In the “For starters” session a kid asked Kerry and Mark why they don’t bring a goat into the dugout during games. I thought, “Isn’t that what Wendell Kim’s for?”

Also check out Kerry’s answer to how to get Jeff Kent out, “I think now that he’s in the Central, I’ll just start hitting him.”

And Kerry’s answer to “What team will be the hardest to be beat in 2004?” “The Cubs.”

Mark Prior thinks that the Astros are actually building for the future by bringing Pettitte and Clemens in. Oh, I’ll bet fat Roger will be a great influence on his younger teammates, especially since he got the Astros to agree to letting him skip certain roadtrips. He just oozes leadership.

Dick Jauron is the new defensive coordinator in Detroit. The Bears will have to pay him a ton of cash this year to coach against them. Honestly, it’s probably going to be worth it.

The Bulls drew the day game in Washington today. Just as well, most of you won’t have to watch them get beat again.

Mariotti puts down the doughnut to alibi for Donovan McNabb.

Albert Pujols got his contract advice from Sammy. Hee hee! He wants a “lifetime” contract, which, given his age is a four year deal.

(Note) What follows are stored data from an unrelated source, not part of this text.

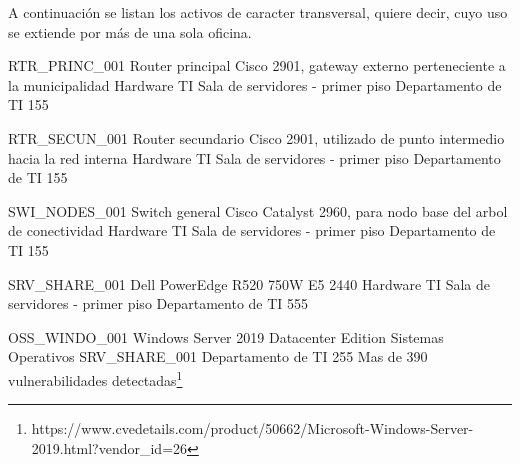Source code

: A continuación se listan los activos de caracter transversal, quiere decir, cuyo uso se extiende por más de una sola oficina.

\informationResource
{RTR\_PRINC\_001}
{Router principal Cisco 2901, gateway externo perteneciente a la municipalidad}
{Hardware TI}
{Sala de servidores - primer piso}
{Departamento de TI}
{1}{5}{5}
{
	\threatResourceLost
	\threatHumanIntervention
	\threatRemoteIntervention
	\threatNaturalDisaster
	\threatHumanDisaster
}

\informationResource
{RTR\_SECUN\_001}
{Router secundario Cisco 2901, utilizado de punto intermedio hacia la red interna}
{Hardware TI}
{Sala de servidores - primer piso}
{Departamento de TI}
{1}{5}{5}
{
	\threatResourceLost
	\threatHumanIntervention
	\threatRemoteIntervention
	\threatNaturalDisaster
	\threatHumanDisaster
}

\informationResource
{SWI\_NODES\_001}
{Switch general Cisco Catalyst 2960, para nodo base del arbol de conectividad}
{Hardware TI}
{Sala de servidores - primer piso}
{Departamento de TI}
{1}{5}{5}
{
	\threatResourceLost
	\threatHumanIntervention
	\threatRemoteIntervention
	\threatNaturalDisaster
	\threatHumanDisaster
}

\informationResource
{SRV\_SHARE\_001}
{Dell PowerEdge R520 750W E5 2440}
{Hardware TI}
{Sala de servidores - primer piso}
{Departamento de TI}
{5}{5}{5}
{
	\threatHumanIntervention
	\threatRemoteIntervention
	\threatNaturalDisaster
	\threatHumanDisaster
	\threatInterest
}


\informationResource
{OSS\_WINDO\_001}
{Windows Server 2019 Datacenter Edition}
{Sistemas Operativos}
{SRV_SHARE_001}
{Departamento de TI}
{2}{5}{5}
{
	Mas de 390 vulnerabilidades detectadas\footnote{https://www.cvedetails.com/product/50662/Microsoft-Windows-Server-2019.html?vendor_id=26}\\
	\threatHumanIntervention
	\threatRemoteIntervention
	\threatLicenceDependant
	\threatAntivirus
}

Here’s the sound every CBS executive made when the Carolina-New England Super Bowl became official. “Noooooooooooooooooooooooooooooooooooooooooooooooooo!”

Stewey says that the Huskers’ offensive evolution will take some time. Like 14 years.

Peter King’s Monday Morning Quarterback.

Isiah wants to trade for Jamal Crawford. If I was the GM, here’s how this call would go.
Isiah: “Hi, Andy, it’s Isiah Thomas from the Knicks.”
Andy: “F@#$ you.” -Click.-

Are you like me, are you fired up to watch the Iowa Caucus tonight? Yeah, I’m lying too.

A Florida man was hog hunting with his son, and he mistook his son’s hat for a hog and shot him dead. This is tragic, but even more so because this was his son’s hat.

This kid must be smart, his brains are coming out of his nose!